When R C = 0.58 Ω, the simulation waveforms when k = 0.45 and 0.47 are depicted in Fig. 6. It can be observed that the system is stable when k = 0.45 and unstable when k = 0.47. Comparing the simulation results of Figs. 5 and 6, it can be found that the increase of R C make the stability boundary of k decreased, which is consistent with the analysis result of Fig. 4.

Fig. 6
figure 6

Simulation results (R C = 0.58 Ω)

4.2 Experimental verifications

For the practical verification, a small-scale experimental prototype was built in the laboratory. It has the same design parameter values with the simulation model to validate the numerical analysis and simulation results.

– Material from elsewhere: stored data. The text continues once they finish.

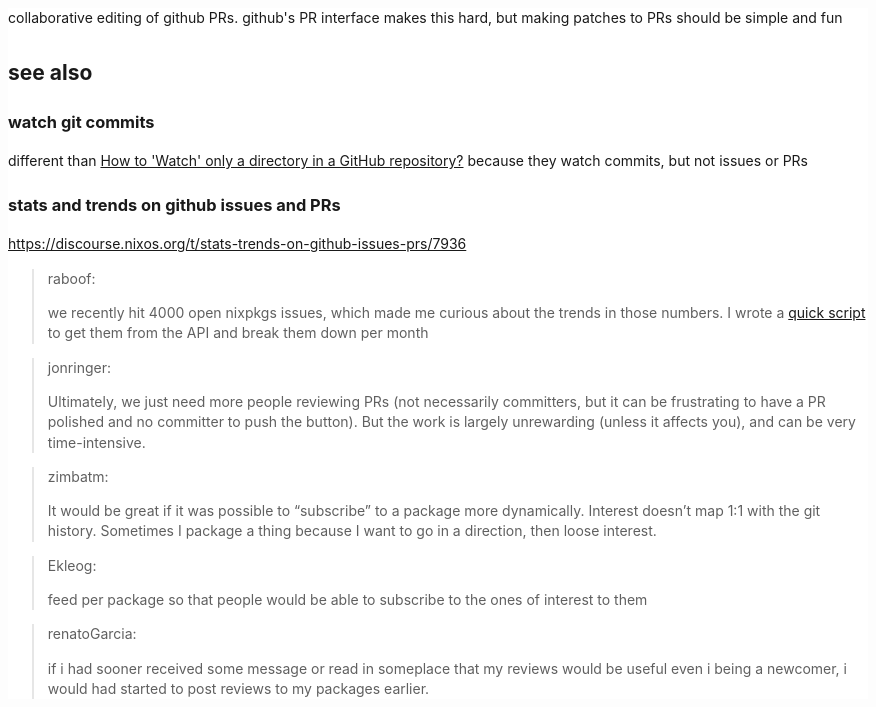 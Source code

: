 collaborative editing of github PRs. github's PR interface makes this hard, but making patches to PRs should be simple and fun

## see also

### watch git commits

different than [How to 'Watch' only a directory in a GitHub repository?](https://stackoverflow.com/questions/9732779/how-to-watch-only-a-directory-in-a-github-repository) because they watch commits, but not issues or PRs

### stats and trends on github issues and PRs

https://discourse.nixos.org/t/stats-trends-on-github-issues-prs/7936

<blockquote>

raboof:

we recently hit 4000 open nixpkgs issues, which made me curious about the trends in those numbers. I wrote a [quick script ](https://github.com/raboof/github-open-issues-per-month) to get them from the API and break them down per month

</blockquote>

<blockquote>

jonringer:

Ultimately, we just need more people reviewing PRs (not necessarily committers, but it can be frustrating to have a PR polished and no committer to push the button). But the work is largely unrewarding (unless it affects you), and can be very time-intensive.

</blockquote>

<blockquote>

zimbatm:

It would be great if it was possible to “subscribe” to a package more dynamically. Interest doesn’t map 1:1 with the git history. Sometimes I package a thing because I want to go in a direction, then loose interest.

</blockquote>

<blockquote>

Ekleog:

feed per package so that people would be able to subscribe to the ones of interest to them

</blockquote>

<blockquote>

renatoGarcia:

if i had sooner received some message or read in someplace that my reviews would be useful even i being a newcomer, i would had started to post reviews to my packages earlier.
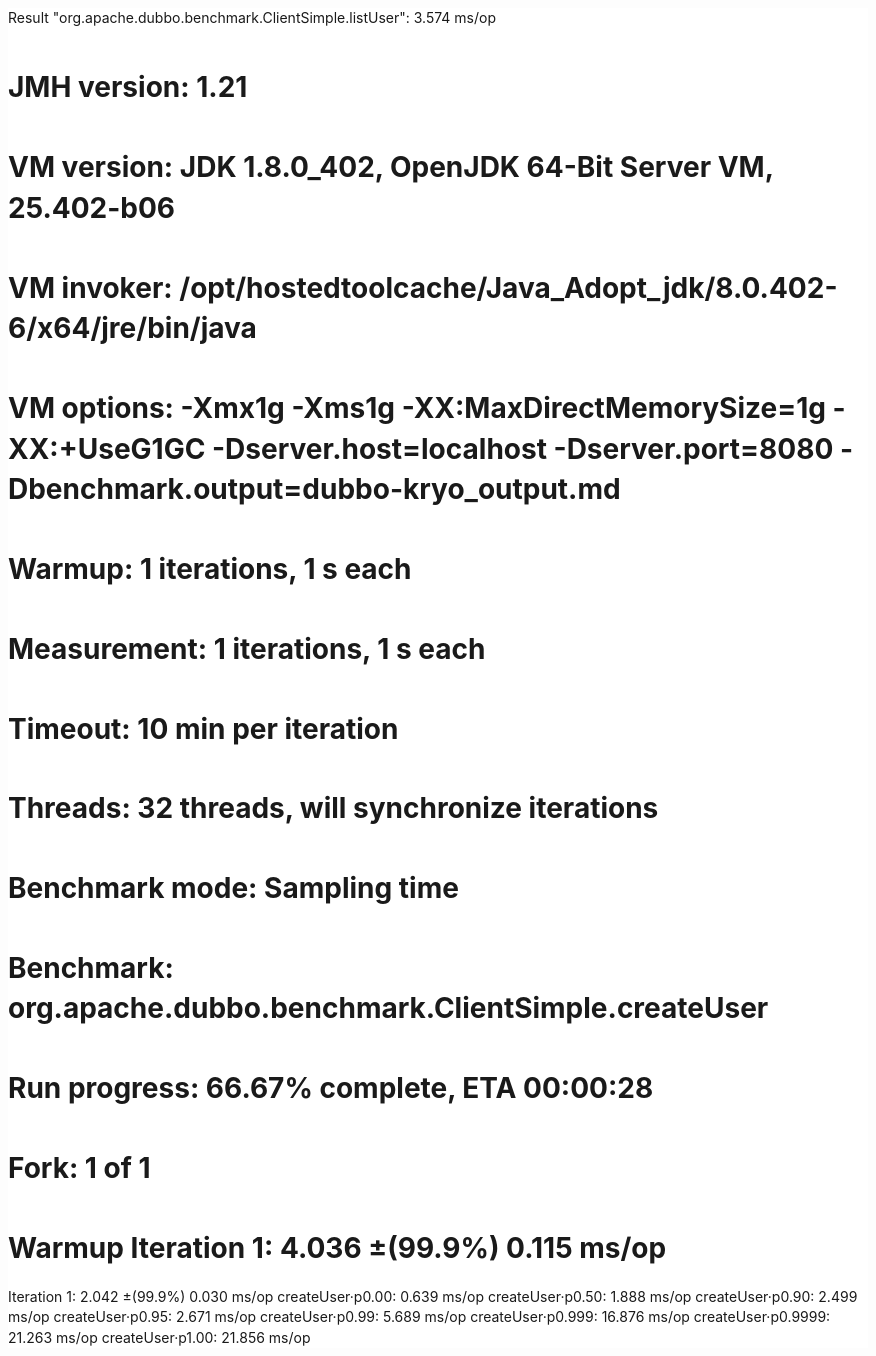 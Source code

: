 
Result "org.apache.dubbo.benchmark.ClientSimple.listUser":
  3.574 ms/op


# JMH version: 1.21
# VM version: JDK 1.8.0_402, OpenJDK 64-Bit Server VM, 25.402-b06
# VM invoker: /opt/hostedtoolcache/Java_Adopt_jdk/8.0.402-6/x64/jre/bin/java
# VM options: -Xmx1g -Xms1g -XX:MaxDirectMemorySize=1g -XX:+UseG1GC -Dserver.host=localhost -Dserver.port=8080 -Dbenchmark.output=dubbo-kryo_output.md
# Warmup: 1 iterations, 1 s each
# Measurement: 1 iterations, 1 s each
# Timeout: 10 min per iteration
# Threads: 32 threads, will synchronize iterations
# Benchmark mode: Sampling time
# Benchmark: org.apache.dubbo.benchmark.ClientSimple.createUser

# Run progress: 66.67% complete, ETA 00:00:28
# Fork: 1 of 1
# Warmup Iteration   1: 4.036 ±(99.9%) 0.115 ms/op
Iteration   1: 2.042 ±(99.9%) 0.030 ms/op
                 createUser·p0.00:   0.639 ms/op
                 createUser·p0.50:   1.888 ms/op
                 createUser·p0.90:   2.499 ms/op
                 createUser·p0.95:   2.671 ms/op
                 createUser·p0.99:   5.689 ms/op
                 createUser·p0.999:  16.876 ms/op
                 createUser·p0.9999: 21.263 ms/op
                 createUser·p1.00:   21.856 ms/op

The functional diagram of the experimental prototype is shown in Fig. 7. The prototype uses “IXFK102N30P” Power MOSFETs from IXYS Corporation as all switches. The external inductor and the transformer are made of litz wires and five electrolytic capacitors are applied as the output capacitor. The converter is controlled with a TMS320F28335 DSP chip, which implements the voltage control algorithm. The output voltage is measured by a LEM Hall voltage sensor and modulated by an output voltage modulating circuit. The 1ED020I12-F driver ICs are applied in the driver circuits to realize isolation and amplification.

Fig. 7
figure 7

Functional diagram of experimental platform

The experimental results with R C = 0.45 Ω are shown in Fig. 8. When k = 0.52, the system is stable. But when k = 0.58, low frequency oscillations appears on the waveforms of the output voltage and the inductor current. It can be found from Fig. 8b that the inductor current is asymmetrical about half switching period. This phenomenon can lead to the transformer magnetic bias and even cause the core saturation problem and audible noise. Moreover, the oscillations on the output voltage can also decrease the quality of power supply.

Fig. 8
figure 8

Experimental results (R C = 0.45 Ω)

The experimental results with R C = 0.58 Ω are shown in Fig. 9. When k = 0.38, the system is stable. But when k = 0.48, low frequency oscillations appears on the waveforms of the output voltage and the inductor current. Comparing between Figs. 8 and 9, the experimental results validate that R C has greater influences on the system as the stability boundary is decreased significantly when R C is increased. Because of the existence of some practical limitations, such as various parasitic parameters, device model imperfections and dead effect and, there are some differences on amplitude between experimental and simulation waveforms. Furthermore, there are small deviations of k between experimental results and theoretical calculation.

Fig. 9
figure 9

Experimental results (R C = 0.58 Ω)

5 Conclusion

In this paper, the dynamics and stability of a digitally controlled DAB converter have been analyzed. This paper presents a full discrete-time modeling method for the digitally controlled DAB converter with output voltage closed loop. The output capacitor ESR and one step delay in the digital controller are taken into account in the full discrete-time model. Based on this model, the stabilities of the DAB converter versus the proportional controller parameter and the output capacitor ESR are analyzed and then the critical values and the bifurcation types are accurately predicted. Further, this paper also finds that the stability region of the proportional controller parameter is expanded significantly when capacitor ESR R C is decreased. So when designing a DAB converter in practice, it is quite important and necessary to take R C into account. The analysis in this paper provides useful guidelines for the appropriate design and control of the converter, thereby keeping the bifurcations far enough from the normal operating conditions in parameter space.